[Stored data]

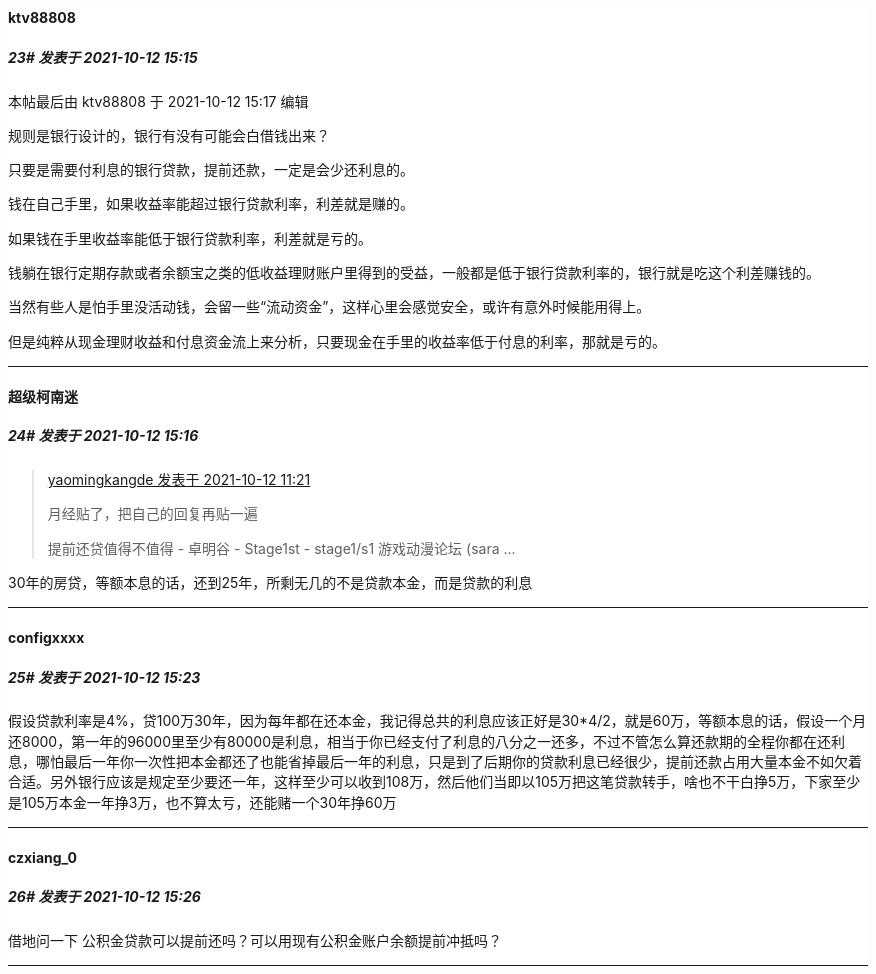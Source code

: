 ####  ktv88808  
##### 23#       发表于 2021-10-12 15:15


 本帖最后由 ktv88808 于 2021-10-12 15:17 编辑 

规则是银行设计的，银行有没有可能会白借钱出来？


只要是需要付利息的银行贷款，提前还款，一定是会少还利息的。

钱在自己手里，如果收益率能超过银行贷款利率，利差就是赚的。

如果钱在手里收益率能低于银行贷款利率，利差就是亏的。


钱躺在银行定期存款或者余额宝之类的低收益理财账户里得到的受益，一般都是低于银行贷款利率的，银行就是吃这个利差赚钱的。


当然有些人是怕手里没活动钱，会留一些“流动资金”，这样心里会感觉安全，或许有意外时候能用得上。


但是纯粹从现金理财收益和付息资金流上来分析，只要现金在手里的收益率低于付息的利率，那就是亏的。


*****

####  超级柯南迷  
##### 24#       发表于 2021-10-12 15:16


<blockquote><a href="httphttps://bbs.saraba1st.com/2b/forum.php?mod=redirect&amp;goto=findpost&amp;pid=53086457&amp;ptid=2031563" target="_blank">yaomingkangde 发表于 2021-10-12 11:21</a>

月经贴了，把自己的回复再贴一遍

提前还贷值得不值得 - 卓明谷 - Stage1st - stage1/s1 游戏动漫论坛 (sara ...</blockquote>
30年的房贷，等额本息的话，还到25年，所剩无几的不是贷款本金，而是贷款的利息


*****

####  configxxxx  
##### 25#       发表于 2021-10-12 15:23


假设贷款利率是4%，贷100万30年，因为每年都在还本金，我记得总共的利息应该正好是30*4/2，就是60万，等额本息的话，假设一个月还8000，第一年的96000里至少有80000是利息，相当于你已经支付了利息的八分之一还多，不过不管怎么算还款期的全程你都在还利息，哪怕最后一年你一次性把本金都还了也能省掉最后一年的利息，只是到了后期你的贷款利息已经很少，提前还款占用大量本金不如欠着合适。另外银行应该是规定至少要还一年，这样至少可以收到108万，然后他们当即以105万把这笔贷款转手，啥也不干白挣5万，下家至少是105万本金一年挣3万，也不算太亏，还能赌一个30年挣60万


*****

####  czxiang_0  
##### 26#       发表于 2021-10-12 15:26


借地问一下 公积金贷款可以提前还吗？可以用现有公积金账户余额提前冲抵吗？


*****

■ Required action
The expected output is every line of the records in which the string "等额本息的话" appears.

■ Solution for this task
30年的房贷，等额本息的话，还到25年，所剩无几的不是贷款本金，而是贷款的利息
假设贷款利率是4%，贷100万30年，因为每年都在还本金，我记得总共的利息应该正好是30*4/2，就是60万，等额本息的话，假设一个月还8000，第一年的96000里至少有80000是利息，相当于你已经支付了利息的八分之一还多，不过不管怎么算还款期的全程你都在还利息，哪怕最后一年你一次性把本金都还了也能省掉最后一年的利息，只是到了后期你的贷款利息已经很少，提前还款占用大量本金不如欠着合适。另外银行应该是规定至少要还一年，这样至少可以收到108万，然后他们当即以105万把这笔贷款转手，啥也不干白挣5万，下家至少是105万本金一年挣3万，也不算太亏，还能赌一个30年挣60万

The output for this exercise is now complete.